A third type is computing on the end device itself, which can be a mobile device with a computing part: for example, smartphones, laptops, or other devices that can cooperate to perform a task. This also includes fixed-end devices: possibly home appliances or PCs, but also the increasing number of connected devices that constitute the Internet of Things.
Finally, you have hybrid solutions that can combine these main classes together. Hybrid solutions will have their own specific issues to solve. For example, a component could need to determine if it’s more suitable to run the task on an end device in the access network or the distant Cloud.
Mobile Edge Computing challenges
The potential is tremendous from an architectural standpoint, but there are a number of challenges to MEC in the context of small cells, or any sort of deployment of Wi-Fi access points, home nodes or similar types of devices which have small coverage.
- We can expect the platform to have limited computing and storage resources. Some current solutions may become too heavy, and we may only be able to support some applications with limited needs in term of computation power and storage. We may want to investigate other ways like Platform as a Service approaches.
- We can expect limited and possibility variable throughput that includes possibly the backhaul, inter-AP links and AP end user links. Applications relying on real-time connectivity may run badly in this context and need to be adapted. Also, the system should not rely on real-time message between APs.

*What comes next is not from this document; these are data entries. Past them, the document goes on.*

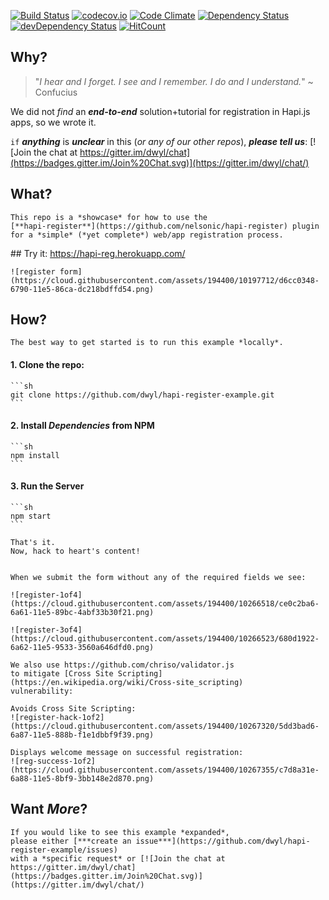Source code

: [![Build Status](https://travis-ci.org/dwyl/hapi-register-example.svg)](https://travis-ci.org/dwyl/hapi-register-example)
[![codecov.io](http://codecov.io/github/dwyl/hapi-register-example/coverage.svg?branch=master)](http://codecov.io/github/dwyl/hapi-register-example?branch=master)
[![Code Climate](https://codeclimate.com/github/dwyl/hapi-register-example/badges/gpa.svg)](https://codeclimate.com/github/dwyl/hapi-register-example)
[![Dependency Status](https://david-dm.org/dwyl/hapi-register-example.svg)](https://david-dm.org/dwyl/hapi-register-example)
[![devDependency Status](https://david-dm.org/dwyl/hapi-register-example/dev-status.svg)](https://david-dm.org/dwyl/hapi-register-example#info=devDependencies)
[![HitCount](https://hitt.herokuapp.com/dwyl/hapi-register-example.svg)](https://github.com/dwyl/hapi-register-example)

## Why?

> "*I hear and I forget. I see and I remember. I do and I understand.*" ~ Confucius

We did not *find* an ***end-to-end*** solution+tutorial
for registration in Hapi.js apps, so we wrote it.

`if` ***anything*** is ***unclear*** in this (*or any of our other repos*),
    ***please tell us***:
    [![Join the chat at https://gitter.im/dwyl/chat](https://badges.gitter.im/Join%20Chat.svg)](https://gitter.im/dwyl/chat/)


## What?

    This repo is a *showcase* for how to use the
    [**hapi-register**](https://github.com/nelsonic/hapi-register) plugin
    for a *simple* (*yet complete*) web/app registration process.


## Try it: https://hapi-reg.herokuapp.com/

    ![register form](https://cloud.githubusercontent.com/assets/194400/10197712/d6cc0348-6790-11e5-86ca-dc218bdffd54.png)

## How?

    The best way to get started is to run this example *locally*.

#### 1. Clone the repo:

    ```sh
    git clone https://github.com/dwyl/hapi-register-example.git
    ```
#### 2. Install *Dependencies* from NPM

    ```sh
    npm install
    ```

#### 3. Run the Server

    ```sh
    npm start
    ```

    That's it.
    Now, hack to heart's content!


    When we submit the form without any of the required fields we see:

    ![register-1of4](https://cloud.githubusercontent.com/assets/194400/10266518/ce0c2ba6-6a61-11e5-89bc-4abf33b30f21.png)

    ![register-3of4](https://cloud.githubusercontent.com/assets/194400/10266523/680d1922-6a62-11e5-9533-3560a646dfd0.png)

    We also use https://github.com/chriso/validator.js
    to mitigate [Cross Site Scripting](https://en.wikipedia.org/wiki/Cross-site_scripting)
    vulnerability:

    Avoids Cross Site Scripting:
    ![register-hack-1of2](https://cloud.githubusercontent.com/assets/194400/10267320/5dd3bad6-6a87-11e5-888b-f1e1dbbf9f39.png)

    Displays welcome message on successful registration:
    ![reg-success-1of2](https://cloud.githubusercontent.com/assets/194400/10267355/c7d8a31e-6a88-11e5-8bf9-3bb148e2d870.png)

## Want *More*?

    If you would like to see this example *expanded*,
    please either [***create an issue***](https://github.com/dwyl/hapi-register-example/issues)
    with a *specific request* or [![Join the chat at https://gitter.im/dwyl/chat](https://badges.gitter.im/Join%20Chat.svg)](https://gitter.im/dwyl/chat/)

- Highly heterogeneous hardware and software platforms, resulting in more constraints on the system. We can also assume lower physical security, as well as a limited control of the network operator over the applications. The impact on the MEC system can be significant. For example, the potential impact of a compromised server on the overall system should be minimized.
- There is a problem of orchestration. Algorithms should be expected to be more complex and dynamic since the environment is more constrained for the application.

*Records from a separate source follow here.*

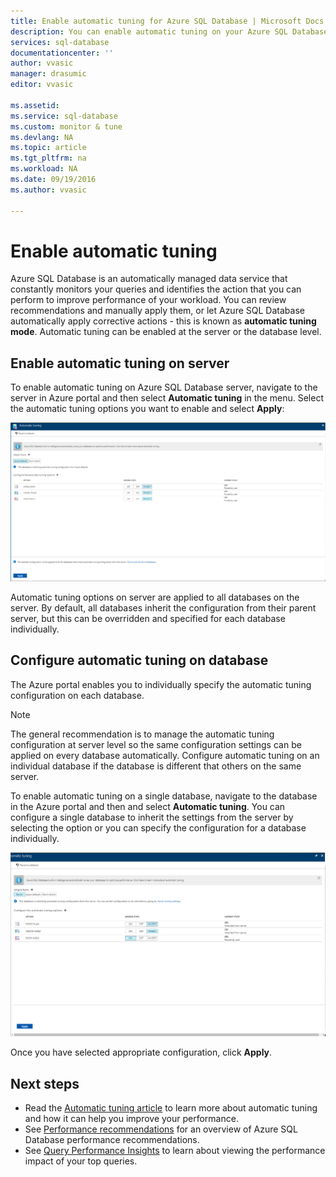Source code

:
 ```yaml
---
title: Enable automatic tuning for Azure SQL Database | Microsoft Docs
description: You can enable automatic tuning on your Azure SQL Database easily.
services: sql-database
documentationcenter: ''
author: vvasic
manager: drasumic
editor: vvasic

ms.assetid: 
ms.service: sql-database
ms.custom: monitor & tune
ms.devlang: NA
ms.topic: article
ms.tgt_pltfrm: na
ms.workload: NA
ms.date: 09/19/2016
ms.author: vvasic

---
```

# Enable automatic tuning

Azure SQL Database is an automatically managed data service that constantly monitors your queries and identifies the action that you can perform to improve performance of your workload. You can review recommendations and manually apply them, or let Azure SQL Database automatically apply corrective actions - this is known as **automatic tuning mode**. Automatic tuning can be enabled at the server or the database level.

## Enable automatic tuning on server

To enable automatic tuning on Azure SQL Database server, navigate to the server in Azure portal and then select **Automatic tuning** in the menu. Select the automatic tuning options you want to enable and select **Apply**:

![Server](./media/sql-database-automatic-tuning-enable/server.png)

Automatic tuning options on server are applied to all databases on the server. By default, all databases inherit the configuration from their parent server, but this can be overridden and specified for each database individually.

## Configure automatic tuning on database

The Azure portal enables you to individually specify the automatic tuning configuration on each database.

> [!NOTE]
> The general recommendation is to manage the automatic tuning configuration at server level so the same configuration settings can be applied on every database automatically. Configure automatic tuning on an individual database if the database is different that others on the same server.
>

To enable automatic tuning on a single database, navigate to the database in the Azure portal and then and select **Automatic tuning**. You can configure a single database to inherit the settings from the server by selecting the option or you can specify the configuration for a database individually.

![Database](./media/sql-database-automatic-tuning-enable/database.png)

Once you have selected appropriate configuration, click **Apply**.

## Next steps
* Read the [Automatic tuning article](sql-database-automatic-tuning.md) to learn more about automatic tuning and how it can help you improve your performance.
* See [Performance recommendations](sql-database-advisor.md) for an overview of Azure SQL Database performance recommendations.
* See [Query Performance Insights](sql-database-query-performance.md) to learn about viewing the performance impact of your top queries.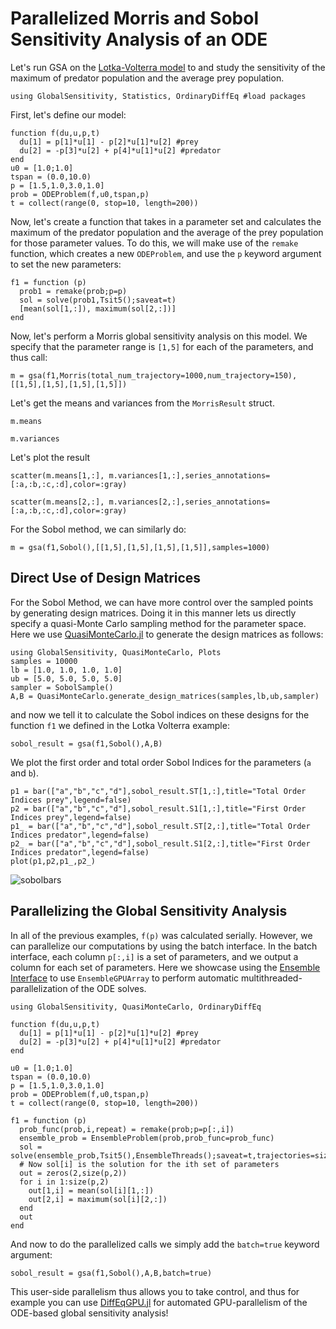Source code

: # Parallelized Morris and Sobol Sensitivity Analysis of an ODE

Let's run GSA on the [Lotka-Volterra model](https://en.wikipedia.org/wiki/Lotka%E2%80%93Volterra_equations) to and study the sensitivity of the maximum of predator population and the average prey population.

```@example ode
using GlobalSensitivity, Statistics, OrdinaryDiffEq #load packages
```

First, let's define our model:

```@example ode
function f(du,u,p,t)
  du[1] = p[1]*u[1] - p[2]*u[1]*u[2] #prey
  du[2] = -p[3]*u[2] + p[4]*u[1]*u[2] #predator
end
u0 = [1.0;1.0]
tspan = (0.0,10.0)
p = [1.5,1.0,3.0,1.0]
prob = ODEProblem(f,u0,tspan,p)
t = collect(range(0, stop=10, length=200))
```

Now, let's create a function that takes in a parameter set and calculates the maximum of the predator population and the
average of the prey population for those parameter values. To do this, we will make use of the `remake` function, which
creates a new `ODEProblem`, and use the `p` keyword argument to set the new parameters:

```@example ode
f1 = function (p)
  prob1 = remake(prob;p=p)
  sol = solve(prob1,Tsit5();saveat=t)
  [mean(sol[1,:]), maximum(sol[2,:])]
end
```

Now, let's perform a Morris global sensitivity analysis on this model. We specify that the parameter range is
`[1,5]` for each of the parameters, and thus call:

```@example ode
m = gsa(f1,Morris(total_num_trajectory=1000,num_trajectory=150),[[1,5],[1,5],[1,5],[1,5]])
```

Let's get the means and variances from the `MorrisResult` struct.

```@example ode
m.means
```

```@example ode
m.variances
```

Let's plot the result

```@example ode
scatter(m.means[1,:], m.variances[1,:],series_annotations=[:a,:b,:c,:d],color=:gray)
```

```@example ode
scatter(m.means[2,:], m.variances[2,:],series_annotations=[:a,:b,:c,:d],color=:gray)
```

For the Sobol method, we can similarly do:

```@example ode
m = gsa(f1,Sobol(),[[1,5],[1,5],[1,5],[1,5]],samples=1000)
```

## Direct Use of Design Matrices

For the Sobol Method, we can have more control over the sampled points by generating design matrices.
Doing it in this manner lets us directly specify a quasi-Monte Carlo sampling method for the parameter space. Here
we use [QuasiMonteCarlo.jl](https://github.com/SciML/QuasiMonteCarlo.jl) to generate the design matrices
as follows:

```@example designmat
using GlobalSensitivity, QuasiMonteCarlo, Plots
samples = 10000
lb = [1.0, 1.0, 1.0, 1.0]
ub = [5.0, 5.0, 5.0, 5.0]
sampler = SobolSample()
A,B = QuasiMonteCarlo.generate_design_matrices(samples,lb,ub,sampler)
```

and now we tell it to calculate the Sobol indices on these designs for the function `f1` we defined in the Lotka Volterra example:

```@example designmat
sobol_result = gsa(f1,Sobol(),A,B)
```

We plot the first order and total order Sobol Indices for the parameters (`a` and `b`).

```@example designmat
p1 = bar(["a","b","c","d"],sobol_result.ST[1,:],title="Total Order Indices prey",legend=false)
p2 = bar(["a","b","c","d"],sobol_result.S1[1,:],title="First Order Indices prey",legend=false)
p1_ = bar(["a","b","c","d"],sobol_result.ST[2,:],title="Total Order Indices predator",legend=false)
p2_ = bar(["a","b","c","d"],sobol_result.S1[2,:],title="First Order Indices predator",legend=false)
plot(p1,p2,p1_,p2_)
```

![sobolbars](https://user-images.githubusercontent.com/23134958/127019349-686f968d-7c8a-4dc4-abdc-c70f58b043dd.png)

## Parallelizing the Global Sensitivity Analysis

In all of the previous examples, `f(p)` was calculated serially. However, we can parallelize our computations
by using the batch interface. In the batch interface, each column `p[:,i]` is a set of parameters, and we output
a column for each set of parameters. Here we showcase using the [Ensemble Interface](https://diffeq.sciml.ai/stable/features/ensemble/) to use
`EnsembleGPUArray` to perform automatic multithreaded-parallelization of the ODE solves.

```@example parallelgsa
using GlobalSensitivity, QuasiMonteCarlo, OrdinaryDiffEq

function f(du,u,p,t)
  du[1] = p[1]*u[1] - p[2]*u[1]*u[2] #prey
  du[2] = -p[3]*u[2] + p[4]*u[1]*u[2] #predator
end

u0 = [1.0;1.0]
tspan = (0.0,10.0)
p = [1.5,1.0,3.0,1.0]
prob = ODEProblem(f,u0,tspan,p)
t = collect(range(0, stop=10, length=200))

f1 = function (p)
  prob_func(prob,i,repeat) = remake(prob;p=p[:,i])
  ensemble_prob = EnsembleProblem(prob,prob_func=prob_func)
  sol = solve(ensemble_prob,Tsit5(),EnsembleThreads();saveat=t,trajectories=size(p,2))
  # Now sol[i] is the solution for the ith set of parameters
  out = zeros(2,size(p,2))
  for i in 1:size(p,2)
    out[1,i] = mean(sol[i][1,:])
    out[2,i] = maximum(sol[i][2,:])
  end
  out
end
```

And now to do the parallelized calls we simply add the `batch=true` keyword argument:

```@example parallelgsa
sobol_result = gsa(f1,Sobol(),A,B,batch=true)
```

This user-side parallelism thus allows you to take control, and thus for example you can use
[DiffEqGPU.jl](https://github.com/SciML/DiffEqGPU.jl) for automated GPU-parallelism of
the ODE-based global sensitivity analysis!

- Finally, in a small cell network the range of each individual cell is limited. Mobility support becomes more important and solution for a fast process migration may become necessary. This just adds to the existing challenges identified in the high end MEC space – things like transparency to existing networks, application portability, security, performance, resilience, operations. These are all things that standards bodies like ETSI will be working to resolve.

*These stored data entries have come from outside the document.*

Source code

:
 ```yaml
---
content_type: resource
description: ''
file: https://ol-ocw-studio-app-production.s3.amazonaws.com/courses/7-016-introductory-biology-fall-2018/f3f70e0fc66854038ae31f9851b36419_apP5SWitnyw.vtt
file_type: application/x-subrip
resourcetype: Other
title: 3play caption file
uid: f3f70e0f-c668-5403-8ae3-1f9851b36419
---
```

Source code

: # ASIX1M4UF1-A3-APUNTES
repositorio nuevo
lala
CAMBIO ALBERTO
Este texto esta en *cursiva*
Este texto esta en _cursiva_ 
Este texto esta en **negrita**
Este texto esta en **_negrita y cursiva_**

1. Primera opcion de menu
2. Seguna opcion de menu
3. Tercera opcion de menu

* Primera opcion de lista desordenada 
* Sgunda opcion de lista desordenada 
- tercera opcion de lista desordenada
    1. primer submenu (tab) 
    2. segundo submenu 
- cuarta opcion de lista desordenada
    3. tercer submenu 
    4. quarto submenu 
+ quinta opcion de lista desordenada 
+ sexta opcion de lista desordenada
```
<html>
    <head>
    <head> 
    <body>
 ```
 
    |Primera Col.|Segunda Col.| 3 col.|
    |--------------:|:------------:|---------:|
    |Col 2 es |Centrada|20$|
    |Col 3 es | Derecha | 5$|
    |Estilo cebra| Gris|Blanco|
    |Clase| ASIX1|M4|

But, despite the challenges, there are tremendous advantages to MEC. Most notable are density and mobility, which enables cooperation between applications, application mobility support, and the ability to use contextual information as inputs into the application. There are opportunities for operators or others, who already share a network, for sharing their Edge computing capacity. This could be a foundation for methods to ensure pervasive low latency. Also, you have innovative deployment scenarios – for example, the possibility to deploy a network for a specific MEC application. This could be the basis for innovative deployment scenarios in relation with existing or all new applications. Detailed radio and network information, which are typically not available to most applications today, are readily available in an MEC setting and can be easily provided to applications. Yet, we may need to expand radio and network information APIs to do so.
MEC has the potential to offer an ultra-low latency, high bandwidth environment that provides real-time access to radio networks at the edge of the mobile network. As a natural development in the evolution of telecom, MEC can enable new vertical business segments and services for consumers and enterprise customers. While there is still work to be done to tackle the challenges presented above, it is clear that there is a need for the tremendous advantages MEC can provide as we move towards the next generation wireless standard.